The claim of the commonwealth is that the mother was the lawful custodian of this child, and that the father, in taking and detaining it from her in the manner described, became a kidnapper, and subject to the penalties of the act referred to. When parents quarrel and separate, each naturally desires and claims possession of their children, but there is no iron-clad rule which secures to either the sole custody of them. In determining to whom the custody shall be awarded in such cases, the welfare of the child is consulted, and is ordinarily the controlling consideration. An assertion of this claim, without the aid of legal process, does not make the claimant a criminal, unless it be accompanied by a breach of the peace. The father who takes and withholds his child from the wife and mother, who, with or without cause, has abandoned his home, does not thereby become a kidnapper. The statute has no application to contests between parents for the possession of their children. It was enacted to protect parental and other lawful custody of children against the greed and malice of the kidnapper; not to punish their natural guardian for asserting his claim to the possession and control of them. The father is the head of the-family, and charged with the duty of maintaining it. He is the natural guardian of his children, and entitled to the custody of them. This right of custody is not absolute; it may be restrained or qualified in the interest of the child; but until he voluntarily surrenders it, or it is suspended by the order of a court of competent jurisdiction, his possession of his child is neither criminal nor unlawful. An abuse of the right may make such an order appropriate or (necessary, but it cannot make him a kidnapper.

It is said that the language of the statute is comprehensive *146enough to include parents, and this is true; but it is also true that it must be read and construed in the light of its purpose. It was designed to prevent and to punish kidnapping, and not . to prohibit one parent from asserting a claim to the possession of his or her child against the will, and to the exclusion, of the other. It has no relation to such disputes, and makes no change in the laws by which they are regulated and settled.
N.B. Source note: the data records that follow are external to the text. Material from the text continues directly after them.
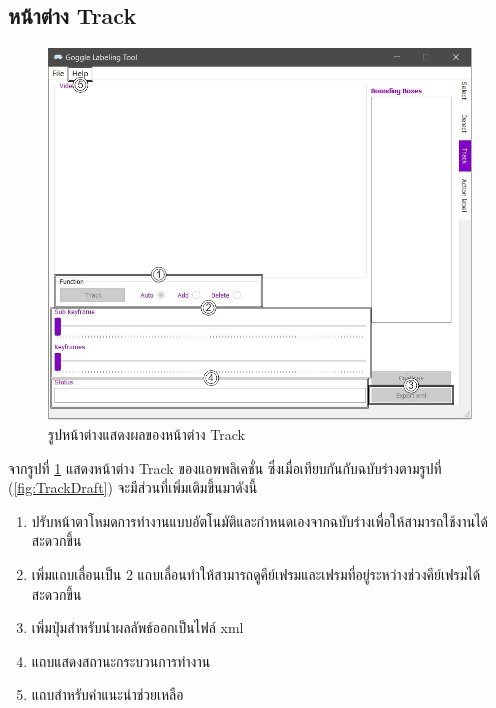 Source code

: \subsection*{หน้าต่าง Track}
\begin{figure}[!ht]
  \centering
    \includegraphics[scale=0.4]{chapter4/images/Final_ui/Track.jpg}
    \caption{รูปหน้าต่างแสดงผลของหน้าต่าง Track}
    \label{fig:final_track}
\end{figure}
จากรูปที่ \ref{fig:final_track} แสดงหน้าต่าง Track ของแอพพลิเคชั่น ซึ่งเมื่อเทียบกันกับฉบับร่างตามรูปที่ (\ref{fig:TrackDraft}) จะมีส่วนที่เพิ่มเติมขึ้นมาดังนี้
\begin{enumerate}
	\item ปรับหน้าตาโหมดการทำงานแบบอัตโนมัติและกำหนดเองจากฉบับร่างเพื่อให้สามารถใช้งานได้สะดวกขึ้น
	\item เพิ่มแถบเลื่อนเป็น 2 แถบเลื่อนทำให้สามารถดูคีย์เฟรมและเฟรมที่อยู่ระหว่างช่วงคีย์เฟรมได้สะดวกขึ้น
	\item เพิ่มปุ่มสำหรับนำผลลัพธ์ออกเป็นไฟล์ xml 
	\item แถบแสดงสถานะกระบวนการทำงาน
	\item แถบสำหรับคำแนะนำช่วยเหลือ
\end{enumerate}		

\clearpage
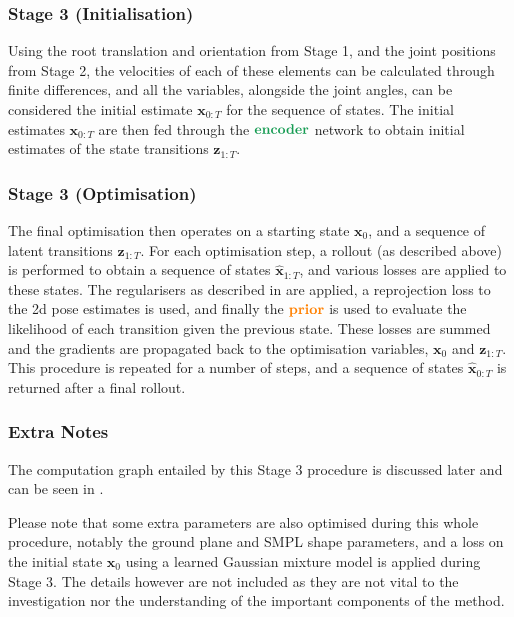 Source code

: \subsubsection{Stage 3 (Initialisation)}
Using the root translation and orientation from Stage 1, and the joint positions from Stage 2, the velocities of each of these elements can be calculated through finite differences, and all the variables, alongside the joint angles, can be considered the initial estimate $\mathbf{x}_{0:T}$ for the sequence of states. The initial estimates $\mathbf{x}_{0:T}$ are then fed through the $\textbf{\textcolor{ForestGreen}{encoder}}$ network to obtain initial estimates of the state transitions $\textbf{z}_{1:T}$.

\subsubsection{Stage 3 (Optimisation)}
The final optimisation then operates on a starting state $\mathbf{x}_0$, and a sequence of latent transitions $\textbf{z}_{1:T}$. For each optimisation step, a rollout (as described above) is performed to obtain a sequence of states $\mathbf{\hat{x}}_{1:T}$, and various losses are applied to these states. The regularisers as described in  are applied, a reprojection loss to the 2d pose estimates is used, and finally the $\textbf{\textcolor{orange}{prior}}$ is used to evaluate the likelihood of each transition given the previous state. These losses are summed and the gradients are propagated back to the optimisation variables, $\mathbf{x}_0$ and $\textbf{z}_{1:T}$. This procedure is repeated for a number of steps, and a sequence of states $\mathbf{\hat{x}}_{0:T}$ is returned after a final rollout.


\subsubsection{Extra Notes}
\label{sec:humor_testops_extra_notes}

The computation graph entailed by this Stage 3 procedure is discussed later and can be seen in .

Please note that some extra parameters are also optimised during this whole procedure, notably the ground plane and SMPL shape parameters, and a loss on the initial state $\mathbf{x}_0$ using a learned Gaussian mixture model is applied during Stage 3. The details however are not included as they are not vital to the investigation nor the understanding of the important components of the method.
That the statute was not intended to apply to a case of this kind is manifest from its proviso, which declares, in substance, that the putative father of a bastard child shall not be liable to prosecution under it for taking such child out of the possession of the mother or other person having the lawful charge of it. As the mother of such a child has the paramount right to the custody of it, the proviso was deemed necessary to prevent the possible application of the statute to a case not within its intendment, but it never entered the legislative mind that the parent of a legitimate child could be held as a kidnapper for taking and keeping possession of it.

The judgment is reversed, and the defendants, David Burns and Nettie Burns, are discharged from their recognizance in this case.